WHAT THE TASK REQUIRES >> Every line of the records below from the line with "https://t.me/rusvectores/63" up to and including the line with "2. Полная матрица" must be reproduced exactly, and no line outside that range.

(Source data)
==============================

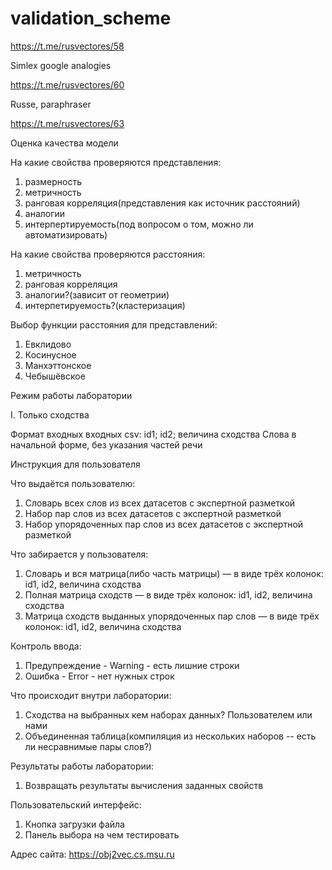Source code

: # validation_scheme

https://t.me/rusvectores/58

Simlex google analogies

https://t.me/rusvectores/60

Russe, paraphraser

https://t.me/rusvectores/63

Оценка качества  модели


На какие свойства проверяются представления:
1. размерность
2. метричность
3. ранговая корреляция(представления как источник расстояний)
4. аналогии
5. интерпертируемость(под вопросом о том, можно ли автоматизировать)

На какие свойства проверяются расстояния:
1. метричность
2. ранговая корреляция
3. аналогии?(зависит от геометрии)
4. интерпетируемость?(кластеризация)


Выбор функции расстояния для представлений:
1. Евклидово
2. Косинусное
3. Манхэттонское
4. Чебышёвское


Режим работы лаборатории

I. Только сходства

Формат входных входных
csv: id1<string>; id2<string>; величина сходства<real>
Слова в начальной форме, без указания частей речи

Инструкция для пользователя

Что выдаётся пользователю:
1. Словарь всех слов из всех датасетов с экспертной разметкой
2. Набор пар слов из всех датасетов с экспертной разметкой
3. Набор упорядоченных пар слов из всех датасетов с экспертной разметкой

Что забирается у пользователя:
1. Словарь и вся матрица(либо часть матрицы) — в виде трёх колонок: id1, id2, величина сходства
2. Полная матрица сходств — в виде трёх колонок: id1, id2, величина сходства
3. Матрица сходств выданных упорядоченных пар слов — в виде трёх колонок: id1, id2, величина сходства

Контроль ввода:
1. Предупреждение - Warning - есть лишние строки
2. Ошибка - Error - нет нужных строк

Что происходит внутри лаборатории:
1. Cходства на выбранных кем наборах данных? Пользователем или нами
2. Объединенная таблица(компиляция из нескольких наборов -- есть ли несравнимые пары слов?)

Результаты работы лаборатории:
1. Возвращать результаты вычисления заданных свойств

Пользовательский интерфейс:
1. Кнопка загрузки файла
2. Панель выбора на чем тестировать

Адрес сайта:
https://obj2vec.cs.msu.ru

==============================

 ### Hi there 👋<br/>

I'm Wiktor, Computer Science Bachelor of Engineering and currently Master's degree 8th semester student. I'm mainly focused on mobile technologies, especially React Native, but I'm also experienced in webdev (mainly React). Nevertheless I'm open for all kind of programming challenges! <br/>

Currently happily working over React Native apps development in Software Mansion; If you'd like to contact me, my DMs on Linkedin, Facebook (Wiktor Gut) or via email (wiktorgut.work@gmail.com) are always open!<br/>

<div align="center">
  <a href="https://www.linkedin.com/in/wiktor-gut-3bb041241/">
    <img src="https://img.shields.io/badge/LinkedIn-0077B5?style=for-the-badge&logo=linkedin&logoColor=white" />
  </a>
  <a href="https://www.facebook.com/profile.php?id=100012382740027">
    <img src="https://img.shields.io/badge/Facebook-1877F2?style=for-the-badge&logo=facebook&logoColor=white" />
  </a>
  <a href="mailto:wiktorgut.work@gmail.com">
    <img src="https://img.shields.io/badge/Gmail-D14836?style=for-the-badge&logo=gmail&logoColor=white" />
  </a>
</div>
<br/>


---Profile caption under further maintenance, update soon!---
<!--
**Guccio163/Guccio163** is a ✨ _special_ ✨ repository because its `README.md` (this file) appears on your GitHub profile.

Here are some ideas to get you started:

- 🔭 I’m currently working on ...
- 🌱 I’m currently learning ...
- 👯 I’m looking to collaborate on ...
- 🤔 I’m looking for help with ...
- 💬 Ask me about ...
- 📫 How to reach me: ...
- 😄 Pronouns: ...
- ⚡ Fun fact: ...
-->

==============================

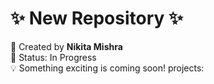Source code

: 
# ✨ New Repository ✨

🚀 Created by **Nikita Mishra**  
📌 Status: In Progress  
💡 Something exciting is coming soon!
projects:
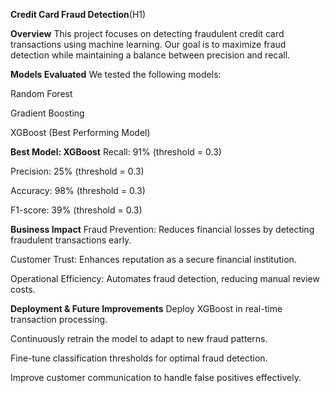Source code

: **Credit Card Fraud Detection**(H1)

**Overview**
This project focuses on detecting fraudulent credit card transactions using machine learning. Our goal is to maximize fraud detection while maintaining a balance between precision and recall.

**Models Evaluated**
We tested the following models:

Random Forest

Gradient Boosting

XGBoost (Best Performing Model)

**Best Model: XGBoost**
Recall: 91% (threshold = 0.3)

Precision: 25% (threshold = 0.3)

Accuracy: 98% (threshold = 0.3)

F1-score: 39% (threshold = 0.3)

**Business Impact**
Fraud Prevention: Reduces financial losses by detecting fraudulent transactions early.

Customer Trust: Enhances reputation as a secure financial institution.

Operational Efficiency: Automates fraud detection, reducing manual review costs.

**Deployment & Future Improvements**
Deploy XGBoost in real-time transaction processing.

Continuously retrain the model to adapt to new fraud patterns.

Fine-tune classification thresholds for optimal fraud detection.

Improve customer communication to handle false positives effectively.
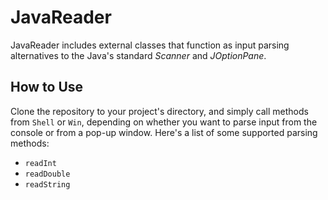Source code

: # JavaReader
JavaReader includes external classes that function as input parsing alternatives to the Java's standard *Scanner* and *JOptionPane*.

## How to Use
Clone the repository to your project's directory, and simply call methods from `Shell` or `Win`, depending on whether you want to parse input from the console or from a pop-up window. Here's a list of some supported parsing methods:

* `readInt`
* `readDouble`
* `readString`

==============================

ANSWER BELOW >>
https://t.me/rusvectores/63

Оценка качества  модели


На какие свойства проверяются представления:
1. размерность
2. метричность
3. ранговая корреляция(представления как источник расстояний)
4. аналогии
5. интерпертируемость(под вопросом о том, можно ли автоматизировать)

На какие свойства проверяются расстояния:
1. метричность
2. ранговая корреляция
3. аналогии?(зависит от геометрии)
4. интерпетируемость?(кластеризация)


Выбор функции расстояния для представлений:
1. Евклидово
2. Косинусное
3. Манхэттонское
4. Чебышёвское


Режим работы лаборатории

I. Только сходства

Формат входных входных
csv: id1<string>; id2<string>; величина сходства<real>
Слова в начальной форме, без указания частей речи

Инструкция для пользователя

Что выдаётся пользователю:
1. Словарь всех слов из всех датасетов с экспертной разметкой
2. Набор пар слов из всех датасетов с экспертной разметкой
3. Набор упорядоченных пар слов из всех датасетов с экспертной разметкой

Что забирается у пользователя:
1. Словарь и вся матрица(либо часть матрицы) — в виде трёх колонок: id1, id2, величина сходства
2. Полная матрица сходств — в виде трёх колонок: id1, id2, величина сходства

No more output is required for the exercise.